Unit 2 TS 5.4, Procedures, states, in part, that, Written procedures shall be established, implemented and maintained covering . . . the applicable procedures, recommended in Regulatory Guide 1.33, Revision 2, Appendix A, February 1978. Regulatory Guide 1.33, Appendix A, February 1978, Section 8.b, states, in part, that, . . . implementing procedures are required for each surveillance test . . . listed in the technical specifications. Surveillance test procedure N2-OSP-GTS-R001, Secondary Containment Integrity Test, is the implementing procedure for TS surveillance requirements 3.6.4.1.4 and 3.6.4.1.5. Contrary to the above, on March 25, 2004, surveillance test procedure N2-OSP-GTS-R001, Secondary Containment Integrity Test, was not appropriate to the circumstances, in that the allowable worst case door configuration per TS SR 3.6.4.1.3 was not specified for conduct of the test.

However, because of the very low safety significance and because the corrective actions taken through DER NM-2004-1305 appeared to be appropriate, the issue is being treated as an NCV, consistent with Section VI.A.1 of the NRC Enforcement Policy:

NCV 05000410/2004003-03, Inadequate Secondary Containment Integrity Test Procedure.

1R22 Surveillance Testing

a. Inspection Scope

(71111.22 - 6 Samples)

The inspectors witnessed performance of surveillance test procedures and reviewed test data of selected risk significant SSCs to assess whether the testing satisfied TS, FSAR/USAR, and licensee procedure requirements, and to determine if the testing appropriately demonstrated that the SSCs were operationally ready and capable of performing their intended safety functions. The following surveillance tests were reviewed:

  • N1-ST-Q8B, Liquid Poison Pump 12 and Check Valve Operability Test (Unit 1)
  • N2-OSP-RHS-Q@005, RHR System Loop B Pump and Valve Operability Test (Unit 2)
  • N2-OSP-EGS-R002, Operating Cycle Diesel Generator 24 Hour Run and Load Rejection Division I and II (Unit 2)
  • N2-OSP-HVK-Q001, Control Building Chilled Water Loop A and B Pump and Valve Operability Test (Unit 2)
  • N2-OSP-EGS-M@002, Diesel Generator and Diesel Air Start Valve Operability Test - Division III (Unit 2)

b. Findings

No findings of significance were identified.

1R23 Temporary Plant Modifications

a. Inspection Scope

(71111.23 - 2 Samples)

The inspectors reviewed a temporary plant modification to supply external cooling water to the Unit 1 13 condensate pump packing and thereby restore the 12 high pressure coolant injection train to operable status.
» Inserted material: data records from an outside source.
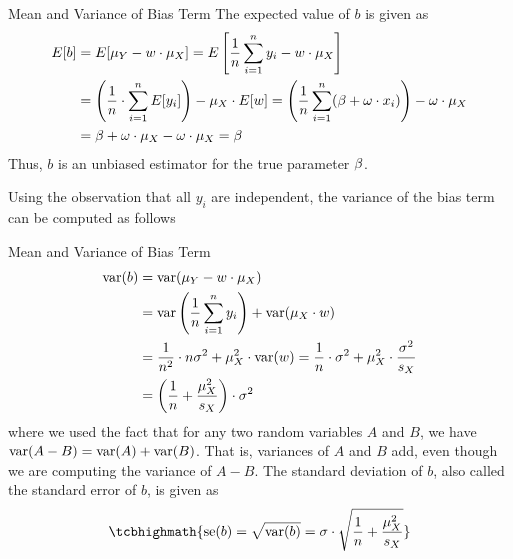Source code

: \begin{frame}{Mean and Variance of Bias Term}
The expected value of $b$ is given as
\begin{align*}
    E[b] & = E[ \mu_Y - w \cdot \mu_X]
    = E\left[ \frac{1}{n} \sum^{n}_{i=1} y_i - w \cdot \mu_X \right]\\
    & = \left(\frac{1}{n} \cdot \sum_{i=1}^n E[ y_{i} ]\right) - \mu_X \cdot E[w]
    = \left(\frac{1}{n} \sum^{n}_{i=1} (\beta + \omega \cdot x_i)\right) 
    - \omega \cdot \mu_X\\
    & = \beta + \omega \cdot \mu_X - \omega \cdot \mu_X = \beta
\end{align*}
Thus, $b$ is an unbiased estimator for the true parameter $\beta$.

Using the observation that all $y_i$ are independent, 
the variance of the bias term can be computed as follows
\end{frame}
%
\begin{frame}{Mean and Variance of Bias Term}
\begin{align*}
    \operatorname{var}(b) & = \operatorname{var}(\mu_Y - w \cdot \mu_X)\\
    & = \operatorname{var}\left( \frac{1}{n} \sum^{n}_{i=1} y_i \right) +
    \operatorname{var}(\mu_X \cdot w)\\
   &  = \frac{1}{n^2} \cdot n \sigma^2 + \mu_X^2 \cdot \operatorname{var}(w)
    = \frac{1}{n} \cdot \sigma^2 + \mu_X^2 \cdot \frac{\sigma^2}{s_X}\\
  & = \left(\frac{1}{n} + \frac{\mu_X^2}{s_X}\right) \cdot \sigma^2 
\end{align*}
where we used the
fact that for any two random variables $A$ and $B$, we have $\operatorname{var}(A-B) =
\operatorname{var}(A)+\operatorname{var}(B)$. That is, variances of $A$ and $B$ add, even though we
are computing the variance of $A-B$.
The standard deviation of $b$, also called the standard error of
$b$, is given as
\begin{align}
    \tcbhighmath{
    \se(b) = \sqrt{\var(b)} 
= \sigma \cdot \sqrt{\frac{1}{n} + \frac{\mu_X^2}{s_X}}}
\end{align}
\end{frame}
Temporary change N1-04-071, Temporary Cooling Water for PMP-50-03 [13 condensate pump] Packing, was reviewed to determine whether the temporary change adversely affected system or support system availability, or adversely affected a function important to plant safety. The inspectors reviewed the associated system design bases, including the FSAR and TS, and assessed the adequacy of the safety determination screening and evaluations.

The inspectors reviewed a temporary plant modification to swap electrical power sources to the Unit 1 13 condensate pump, to thereby restore the 12 high pressure coolant injection train to operable status. Temporary change N1-04-104, 13 Condensate Pump Swap Power Sources, was reviewed to determine whether the temporary change adversely affected system or support system availability, or adversely affected a function important to plant safety. The inspectors reviewed the associated system design bases, including the FSAR and TS, and assessed the adequacy of the safety determination screening and evaluations.

b. Findings

No findings of significance were identified.

RADIATION SAFETY

Cornerstone: Occupational Radiation Safety

2OS1 Access Control To Radiologically Significant Areas

a. Inspection Scope

(71121.01 - 6 Samples)

The inspector reviewed and assessed the adequacy of the licensees internal dose assessment for any actual internal exposure greater than 50 mrem Committed Effective Dose Equivalent (CEDE).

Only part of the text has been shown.